Hey,
on our development board we use PCIe to exchange data between the two Tegras on a NVIDIA Drive PX2.
Basically the data coming across NT ports acts like a DMA engine writing to system RAM. With an interface function from the API of the PCIe-chip we allocate memory. In its definition the API-function uses "dma_alloc_coherent" from the Linux kernel. In our application we now can use the address of the allocated memory area and do our work. With memory barriers the right order of execution between reads/writes is guaranteed.
We are facing the problem, that (how it looks) new data is not polled out of the RAM and we read old data from the CPUs cache. Unfortunately the MMU is disabled, as we can't use the PCIe-driver when it is activated.
I have come across this document about Cache coherency but I am not exactly sure, if this can help us. In addition I am a complete newbie with programming on ARM on such a low level.
Any help is appreciated, thanks in advance.
Jan
It doesn't seem possible the data caches are active without the MMU and data cache enabled. Without MMU on you may only cache the instructions if enabled. All the controls are in sctlr of each of the exception levels but EL0.
I think I saw a case in which MMU and data cache got disabled without clean, invalidate or clean&invalidate in which then data cached got retained in the cache and active upon MMU and data cache re-enable and messed with the memory but it was due to bad coding.
I am sorry, but I made a mistake: The MMU is enabled, we have the IOMMU (SMMU) disabled.
As I'm not familiar with your SoC design do you have any cache coherent network/interconnect built around the CPUs?
My point is if you have CCN/CCI and your "DMA engine" is an ACE Lite type device through the RN-I (I/o Requesting Node) then is should be able to send coherent data. If you don't then you should probably invalidate memory ranges "DMA engine" writes to L1 through L2, invalidate the L1 instruction code to PoC and let the cpu go.
For CMO operations make sure you do the right ones that broadcast the operation to the other cores within the same shareable domain. Usually invalidate by VA is the one to go with. The TRM you copied the link for gives the details.
Off the record... I had a use case in which GP DMA write to L3 cache I needed to use by cpu. The DMA was connected to CCN through RN-I so that I didn't need to do anything to keep the coherency across the GP DMA and the cpu (cpu0 in this case as it was in Uboot).

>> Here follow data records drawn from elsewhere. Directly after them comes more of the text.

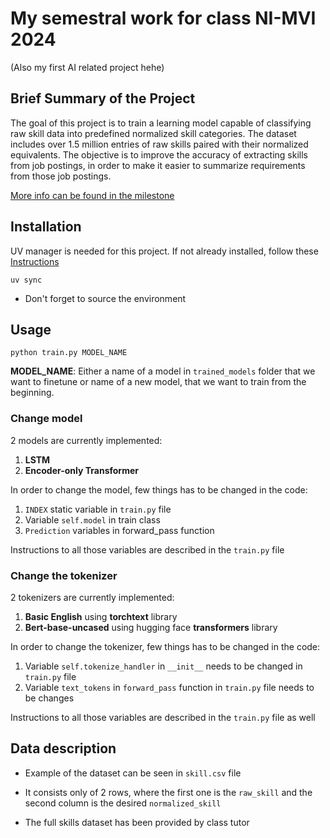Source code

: # My semestral work for class NI-MVI 2024
(Also my first AI related project hehe)


## Brief Summary of the Project
The goal of this project is to train a learning model capable of classifying raw skill data into predefined normalized skill categories. The dataset includes over 1.5 million entries of raw skills paired with their normalized equivalents. The objective is to improve the accuracy of extracting skills from job postings, in order to make it easier to summarize requirements from those job postings.

[More info can be found in the milestone](milestone.md)

## Installation

UV manager is needed for this project. If not already installed, follow these [Instructions](https://github.com/astral-sh/uv)

```shell
uv sync
```

- Don't forget to source the environment

## Usage

```shell
python train.py MODEL_NAME
```

**MODEL_NAME**: Either a name of a model in `trained_models` folder that we want to finetune or name of a new model, that we want to train from the beginning.

### Change model

2 models are currently implemented:
1. **LSTM**
2. **Encoder-only Transformer**

In order to change the model, few things has to be changed in the code:
1. `INDEX` static variable in `train.py` file
2. Variable `self.model` in train class
3. `Prediction` variables in forward_pass function

Instructions to all those variables are described in the `train.py` file

### Change the tokenizer

2 tokenizers are currently implemented:
1. **Basic English** using **torchtext** library
2. **Bert-base-uncased** using hugging face **transformers** library 

In order to change the tokenizer, few things has to be changed in the code:
1. Variable `self.tokenize_handler` in `__init__` needs to be changed in `train.py` file
2. Variable `text_tokens` in `forward_pass` function in `train.py` file needs to be changes

Instructions to all those variables are described in the `train.py` file as well

## Data description

- Example of the dataset can be seen in `skill.csv` file
- It consists only of 2 rows, where the first one is the `raw_skill` and the second column is the desired `normalized_skill`

- The full skills dataset has been provided by class tutor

Check your TRM if the PCIe is really part or the cache-coherence or if by-passes the caches.Anyway, an easy way to check is to invalidate the cache before reading.
Thank you all for your help!
With
asm volatile("dc civac, %0" : : "r" (addr) : "memory");
Note: Only cleaning or invalidating the cache didn't to the trick, we must do both.
Truly sounds weird to me unless you run "dc civac" before getting data from the PCIe. If you have run it after and the PCIe isn't part of coherency you may have overridden what the PCIe sent over. Or another unless you also have the outer caches as L3 then "dc civac" should push data up to L3 and to clean and invalidate from there you should use the power transitioning mechanism of the cache coherency interconnect, that is for my CCN I use a power transition from FAM (Fully Associative L3 Memory) to NOL3 (No L3).
Either way good "dc civac" worked with you.
It is indeed used before getting the data.
Like I said before, I am a newbie with low level programming on ARM. I should read some docs on caches and co...